Children are still reeling from the devastating earthquake in Haiti, where 380,000 youngsters are still displaced nearly a year after the tremor shattered their lives, the UN Children’s Fund said on Friday.
“One year on, children in Haiti are still reeling from the lingering impact of the 12 January earthquake, which remains the single largest catastrophe to hit the country in centuries,” UNICEF said in a report on the plight of children in the recovery effort.
“Just over one million people remain displaced — 380,000 of them children — living in a total 1,200 displacement sites.”
More than half of Haiti’s four million children do not attend school while construction of new school buildings to replace those torn apart by the tremor is hampered by problems with rubble clearance and land tenure, the report said.
Temporary facilties and equipment allowed 720,000 to get back to classrooms over the past year. But just 1,265 of the 4,948 children registered as being alone after the quake were reunited with parents or carers.
“Children in particular suffered and continue to suffer enormously because of successive emergencies experienced in 2010, and they have yet to fully enjoy their right to survival, health, education, and protection,” said UNICEF’s representative in Haiti, Francoise Gruloos-Ackermans.

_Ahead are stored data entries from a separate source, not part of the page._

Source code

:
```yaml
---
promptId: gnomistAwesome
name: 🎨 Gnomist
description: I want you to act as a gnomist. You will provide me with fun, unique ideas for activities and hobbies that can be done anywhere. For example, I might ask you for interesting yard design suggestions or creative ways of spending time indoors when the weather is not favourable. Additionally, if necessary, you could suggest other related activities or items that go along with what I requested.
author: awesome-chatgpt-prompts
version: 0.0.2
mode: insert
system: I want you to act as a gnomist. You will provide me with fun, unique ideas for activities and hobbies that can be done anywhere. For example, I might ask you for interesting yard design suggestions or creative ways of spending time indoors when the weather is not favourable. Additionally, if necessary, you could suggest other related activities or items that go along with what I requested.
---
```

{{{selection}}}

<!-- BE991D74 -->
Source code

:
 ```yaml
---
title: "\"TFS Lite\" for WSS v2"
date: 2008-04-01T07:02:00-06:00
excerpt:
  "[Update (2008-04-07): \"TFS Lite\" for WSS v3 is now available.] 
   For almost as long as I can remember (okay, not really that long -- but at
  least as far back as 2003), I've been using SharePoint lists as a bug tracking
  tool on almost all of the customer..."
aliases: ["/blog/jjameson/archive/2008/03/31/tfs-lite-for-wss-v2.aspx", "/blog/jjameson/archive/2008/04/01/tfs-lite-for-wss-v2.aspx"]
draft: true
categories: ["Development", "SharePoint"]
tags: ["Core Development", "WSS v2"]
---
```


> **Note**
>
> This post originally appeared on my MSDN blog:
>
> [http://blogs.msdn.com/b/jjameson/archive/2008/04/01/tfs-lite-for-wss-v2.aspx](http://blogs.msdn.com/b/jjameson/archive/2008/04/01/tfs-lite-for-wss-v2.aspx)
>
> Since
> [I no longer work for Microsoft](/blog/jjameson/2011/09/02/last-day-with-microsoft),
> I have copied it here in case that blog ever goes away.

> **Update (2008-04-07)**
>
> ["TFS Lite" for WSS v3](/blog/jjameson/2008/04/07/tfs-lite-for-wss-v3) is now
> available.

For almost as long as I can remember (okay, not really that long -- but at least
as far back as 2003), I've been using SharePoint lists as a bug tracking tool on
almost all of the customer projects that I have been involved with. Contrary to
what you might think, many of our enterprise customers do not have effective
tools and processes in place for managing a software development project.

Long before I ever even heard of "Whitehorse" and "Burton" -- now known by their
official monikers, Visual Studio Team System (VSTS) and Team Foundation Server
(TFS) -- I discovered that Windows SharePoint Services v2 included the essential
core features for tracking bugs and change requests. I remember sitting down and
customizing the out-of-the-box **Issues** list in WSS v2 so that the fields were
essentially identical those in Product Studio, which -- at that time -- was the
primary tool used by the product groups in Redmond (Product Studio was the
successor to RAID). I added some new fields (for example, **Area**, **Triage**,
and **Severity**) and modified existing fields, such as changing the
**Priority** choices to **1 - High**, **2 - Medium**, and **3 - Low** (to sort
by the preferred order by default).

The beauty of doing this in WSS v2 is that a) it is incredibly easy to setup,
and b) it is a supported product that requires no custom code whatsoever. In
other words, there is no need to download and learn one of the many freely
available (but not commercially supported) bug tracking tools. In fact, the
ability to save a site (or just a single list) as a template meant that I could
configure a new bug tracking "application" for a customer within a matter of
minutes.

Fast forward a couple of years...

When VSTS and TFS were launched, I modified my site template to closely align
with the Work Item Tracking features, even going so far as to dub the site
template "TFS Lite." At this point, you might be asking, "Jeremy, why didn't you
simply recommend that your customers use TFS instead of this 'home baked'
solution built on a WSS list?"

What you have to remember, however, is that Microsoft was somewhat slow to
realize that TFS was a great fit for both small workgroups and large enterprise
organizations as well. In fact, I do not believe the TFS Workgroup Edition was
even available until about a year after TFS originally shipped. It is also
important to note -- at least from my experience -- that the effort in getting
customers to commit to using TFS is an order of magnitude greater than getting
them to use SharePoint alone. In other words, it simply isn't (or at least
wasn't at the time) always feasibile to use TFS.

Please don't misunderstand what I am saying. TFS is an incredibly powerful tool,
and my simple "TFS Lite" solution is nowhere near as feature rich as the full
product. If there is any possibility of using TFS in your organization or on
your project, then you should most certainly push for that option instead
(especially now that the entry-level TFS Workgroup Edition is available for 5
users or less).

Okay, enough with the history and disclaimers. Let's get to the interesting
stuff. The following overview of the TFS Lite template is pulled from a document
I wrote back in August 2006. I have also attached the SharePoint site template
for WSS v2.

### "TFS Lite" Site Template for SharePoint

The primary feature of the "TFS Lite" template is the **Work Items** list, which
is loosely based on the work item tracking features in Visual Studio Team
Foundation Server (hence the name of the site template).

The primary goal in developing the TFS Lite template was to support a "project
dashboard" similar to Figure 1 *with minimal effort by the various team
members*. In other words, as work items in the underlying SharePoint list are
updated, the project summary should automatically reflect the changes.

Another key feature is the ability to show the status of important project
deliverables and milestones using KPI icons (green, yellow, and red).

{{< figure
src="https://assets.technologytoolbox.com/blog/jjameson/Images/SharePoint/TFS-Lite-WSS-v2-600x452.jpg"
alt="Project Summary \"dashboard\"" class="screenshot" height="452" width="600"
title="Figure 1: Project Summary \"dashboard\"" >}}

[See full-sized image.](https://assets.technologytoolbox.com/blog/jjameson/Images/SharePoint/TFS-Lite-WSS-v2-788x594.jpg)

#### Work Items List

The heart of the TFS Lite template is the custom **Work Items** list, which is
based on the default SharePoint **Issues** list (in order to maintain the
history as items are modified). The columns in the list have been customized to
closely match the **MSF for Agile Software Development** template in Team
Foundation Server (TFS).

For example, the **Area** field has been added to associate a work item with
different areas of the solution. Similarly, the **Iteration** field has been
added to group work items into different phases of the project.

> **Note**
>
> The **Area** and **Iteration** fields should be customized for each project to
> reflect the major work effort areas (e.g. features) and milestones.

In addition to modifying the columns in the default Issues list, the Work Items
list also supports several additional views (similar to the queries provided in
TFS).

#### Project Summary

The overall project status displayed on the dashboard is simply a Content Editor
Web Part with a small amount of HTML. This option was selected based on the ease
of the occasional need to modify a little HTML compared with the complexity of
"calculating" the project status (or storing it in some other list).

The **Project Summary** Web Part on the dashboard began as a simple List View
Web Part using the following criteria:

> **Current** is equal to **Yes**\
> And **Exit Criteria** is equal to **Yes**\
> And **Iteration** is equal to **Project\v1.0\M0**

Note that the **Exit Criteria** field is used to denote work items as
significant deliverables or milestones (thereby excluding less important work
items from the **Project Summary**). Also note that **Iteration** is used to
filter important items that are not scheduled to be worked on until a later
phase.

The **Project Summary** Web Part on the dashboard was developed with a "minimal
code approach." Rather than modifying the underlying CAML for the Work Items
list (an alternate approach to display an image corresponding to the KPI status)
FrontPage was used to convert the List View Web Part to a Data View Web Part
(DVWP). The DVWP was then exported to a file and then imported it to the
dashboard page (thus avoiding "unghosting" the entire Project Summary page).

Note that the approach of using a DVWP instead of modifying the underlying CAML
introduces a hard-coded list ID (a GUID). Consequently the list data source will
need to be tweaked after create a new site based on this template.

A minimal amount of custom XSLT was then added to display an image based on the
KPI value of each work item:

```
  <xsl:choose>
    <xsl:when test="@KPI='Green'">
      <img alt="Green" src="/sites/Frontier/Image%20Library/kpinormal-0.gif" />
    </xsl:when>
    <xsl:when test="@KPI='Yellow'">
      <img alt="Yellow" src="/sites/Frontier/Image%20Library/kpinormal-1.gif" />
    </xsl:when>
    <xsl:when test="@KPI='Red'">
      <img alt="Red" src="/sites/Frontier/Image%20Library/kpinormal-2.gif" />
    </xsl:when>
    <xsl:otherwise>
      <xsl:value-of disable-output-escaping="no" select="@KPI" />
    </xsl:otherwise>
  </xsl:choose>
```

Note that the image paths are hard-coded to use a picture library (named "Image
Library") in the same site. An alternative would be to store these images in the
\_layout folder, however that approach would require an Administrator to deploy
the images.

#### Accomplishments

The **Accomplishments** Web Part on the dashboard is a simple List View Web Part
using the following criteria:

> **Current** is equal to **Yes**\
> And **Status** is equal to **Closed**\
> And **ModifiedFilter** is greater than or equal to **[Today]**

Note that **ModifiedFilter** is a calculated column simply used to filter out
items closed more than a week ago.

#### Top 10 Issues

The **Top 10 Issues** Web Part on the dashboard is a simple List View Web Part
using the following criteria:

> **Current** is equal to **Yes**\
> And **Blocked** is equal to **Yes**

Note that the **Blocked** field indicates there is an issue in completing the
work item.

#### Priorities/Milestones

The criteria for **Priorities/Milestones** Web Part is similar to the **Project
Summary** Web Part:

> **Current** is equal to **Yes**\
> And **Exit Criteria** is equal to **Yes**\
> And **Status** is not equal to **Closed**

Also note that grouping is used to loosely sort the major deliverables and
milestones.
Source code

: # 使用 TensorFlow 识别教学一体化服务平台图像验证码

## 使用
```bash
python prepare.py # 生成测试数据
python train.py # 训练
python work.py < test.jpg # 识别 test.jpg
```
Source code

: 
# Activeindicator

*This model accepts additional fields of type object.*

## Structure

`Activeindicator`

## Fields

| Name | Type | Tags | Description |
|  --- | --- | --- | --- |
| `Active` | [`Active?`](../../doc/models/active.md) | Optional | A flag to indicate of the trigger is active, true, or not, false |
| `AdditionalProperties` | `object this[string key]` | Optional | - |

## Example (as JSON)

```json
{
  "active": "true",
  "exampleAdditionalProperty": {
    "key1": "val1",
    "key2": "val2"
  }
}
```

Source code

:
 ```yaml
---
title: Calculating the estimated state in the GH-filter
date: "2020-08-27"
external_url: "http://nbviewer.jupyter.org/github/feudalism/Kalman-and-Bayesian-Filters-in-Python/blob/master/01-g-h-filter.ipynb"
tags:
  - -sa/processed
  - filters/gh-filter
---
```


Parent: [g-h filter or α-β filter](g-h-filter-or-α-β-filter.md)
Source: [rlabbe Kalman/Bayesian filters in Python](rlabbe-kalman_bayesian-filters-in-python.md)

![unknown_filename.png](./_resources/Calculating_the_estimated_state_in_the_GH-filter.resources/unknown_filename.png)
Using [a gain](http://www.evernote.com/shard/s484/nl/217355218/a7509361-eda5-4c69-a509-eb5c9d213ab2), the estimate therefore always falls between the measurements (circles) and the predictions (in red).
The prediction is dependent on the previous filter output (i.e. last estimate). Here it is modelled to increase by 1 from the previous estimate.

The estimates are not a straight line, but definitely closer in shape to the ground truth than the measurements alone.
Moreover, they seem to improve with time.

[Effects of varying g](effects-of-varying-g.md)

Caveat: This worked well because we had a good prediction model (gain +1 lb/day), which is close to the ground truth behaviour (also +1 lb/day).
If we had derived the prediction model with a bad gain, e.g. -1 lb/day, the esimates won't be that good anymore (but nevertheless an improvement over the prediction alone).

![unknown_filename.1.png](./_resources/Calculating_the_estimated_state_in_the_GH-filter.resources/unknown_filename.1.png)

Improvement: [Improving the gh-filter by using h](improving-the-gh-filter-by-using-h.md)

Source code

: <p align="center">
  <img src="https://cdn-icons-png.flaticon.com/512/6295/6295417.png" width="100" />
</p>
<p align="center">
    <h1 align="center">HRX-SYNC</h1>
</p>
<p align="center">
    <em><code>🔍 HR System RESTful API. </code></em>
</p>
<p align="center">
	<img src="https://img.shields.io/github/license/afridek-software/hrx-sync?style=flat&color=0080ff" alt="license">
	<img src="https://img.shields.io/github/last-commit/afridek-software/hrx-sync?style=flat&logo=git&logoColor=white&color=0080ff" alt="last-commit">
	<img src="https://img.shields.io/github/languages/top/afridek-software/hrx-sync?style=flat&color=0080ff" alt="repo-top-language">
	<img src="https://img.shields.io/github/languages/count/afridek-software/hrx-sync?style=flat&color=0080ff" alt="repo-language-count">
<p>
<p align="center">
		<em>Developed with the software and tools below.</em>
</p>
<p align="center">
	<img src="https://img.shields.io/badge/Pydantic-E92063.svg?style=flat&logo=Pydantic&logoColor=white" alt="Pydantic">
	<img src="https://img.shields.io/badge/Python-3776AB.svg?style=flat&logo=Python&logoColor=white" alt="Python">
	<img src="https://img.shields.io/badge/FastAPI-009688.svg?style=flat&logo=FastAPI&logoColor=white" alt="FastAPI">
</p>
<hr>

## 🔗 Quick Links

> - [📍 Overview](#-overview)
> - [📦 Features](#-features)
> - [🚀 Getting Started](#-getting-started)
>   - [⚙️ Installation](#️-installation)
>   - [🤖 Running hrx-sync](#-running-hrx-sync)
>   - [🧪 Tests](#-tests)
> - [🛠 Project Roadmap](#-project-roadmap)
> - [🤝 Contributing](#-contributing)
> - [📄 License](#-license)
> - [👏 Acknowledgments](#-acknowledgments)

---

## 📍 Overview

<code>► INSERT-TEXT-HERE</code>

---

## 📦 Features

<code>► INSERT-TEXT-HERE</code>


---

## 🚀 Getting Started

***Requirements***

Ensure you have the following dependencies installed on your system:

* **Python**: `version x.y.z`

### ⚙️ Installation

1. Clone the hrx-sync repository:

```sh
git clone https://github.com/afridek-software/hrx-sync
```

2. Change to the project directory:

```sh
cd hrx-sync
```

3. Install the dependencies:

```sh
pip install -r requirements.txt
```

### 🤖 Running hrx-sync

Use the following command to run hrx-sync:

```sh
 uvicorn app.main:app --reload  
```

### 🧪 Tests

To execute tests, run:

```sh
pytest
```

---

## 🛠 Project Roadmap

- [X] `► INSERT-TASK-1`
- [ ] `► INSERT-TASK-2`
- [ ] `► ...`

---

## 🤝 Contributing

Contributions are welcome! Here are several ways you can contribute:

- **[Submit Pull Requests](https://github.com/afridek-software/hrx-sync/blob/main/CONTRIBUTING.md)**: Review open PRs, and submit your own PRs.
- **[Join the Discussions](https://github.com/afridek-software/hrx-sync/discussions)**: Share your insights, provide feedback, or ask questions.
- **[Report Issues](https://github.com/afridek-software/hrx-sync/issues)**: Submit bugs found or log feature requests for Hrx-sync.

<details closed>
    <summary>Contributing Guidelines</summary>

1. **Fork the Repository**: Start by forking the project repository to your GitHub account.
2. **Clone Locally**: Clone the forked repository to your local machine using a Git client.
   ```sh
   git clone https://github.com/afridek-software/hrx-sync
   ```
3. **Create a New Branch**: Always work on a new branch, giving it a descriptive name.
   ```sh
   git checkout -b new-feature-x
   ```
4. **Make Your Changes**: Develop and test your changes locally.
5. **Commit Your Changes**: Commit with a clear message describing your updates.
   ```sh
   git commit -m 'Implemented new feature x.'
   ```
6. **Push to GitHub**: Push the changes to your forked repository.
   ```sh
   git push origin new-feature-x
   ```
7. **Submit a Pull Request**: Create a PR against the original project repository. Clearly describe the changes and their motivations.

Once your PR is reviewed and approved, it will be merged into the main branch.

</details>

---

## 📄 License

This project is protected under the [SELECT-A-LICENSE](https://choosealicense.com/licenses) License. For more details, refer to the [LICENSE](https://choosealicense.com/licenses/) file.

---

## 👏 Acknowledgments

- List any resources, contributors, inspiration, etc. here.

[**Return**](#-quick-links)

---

New York based UNICEF underlined that the impoverished Caribbean country suffered from huge shortcomings even before the earthquake struck, killing 250,000 people in and around the capital Port-au-Prince and leaving 1.9 million displaced.
About 1.2 million children were regarded as “extremely” vulnerable to disease or violence beforehand.
Chronic malnutrition affects one in three under five year-olds, despite emergency efforts to help 102,000 infants and their mothers with nutrition last year.
Water and hygiene conditions were already battered and on the decline, with only about a fifth of people having access to basic sanitation facilities by 2006, 29 percent less than in 1990, according to the agency.
Two million Haitian children were immunised in the aftermath of the earthquake against diseases such as polio, diphtheria, and measles.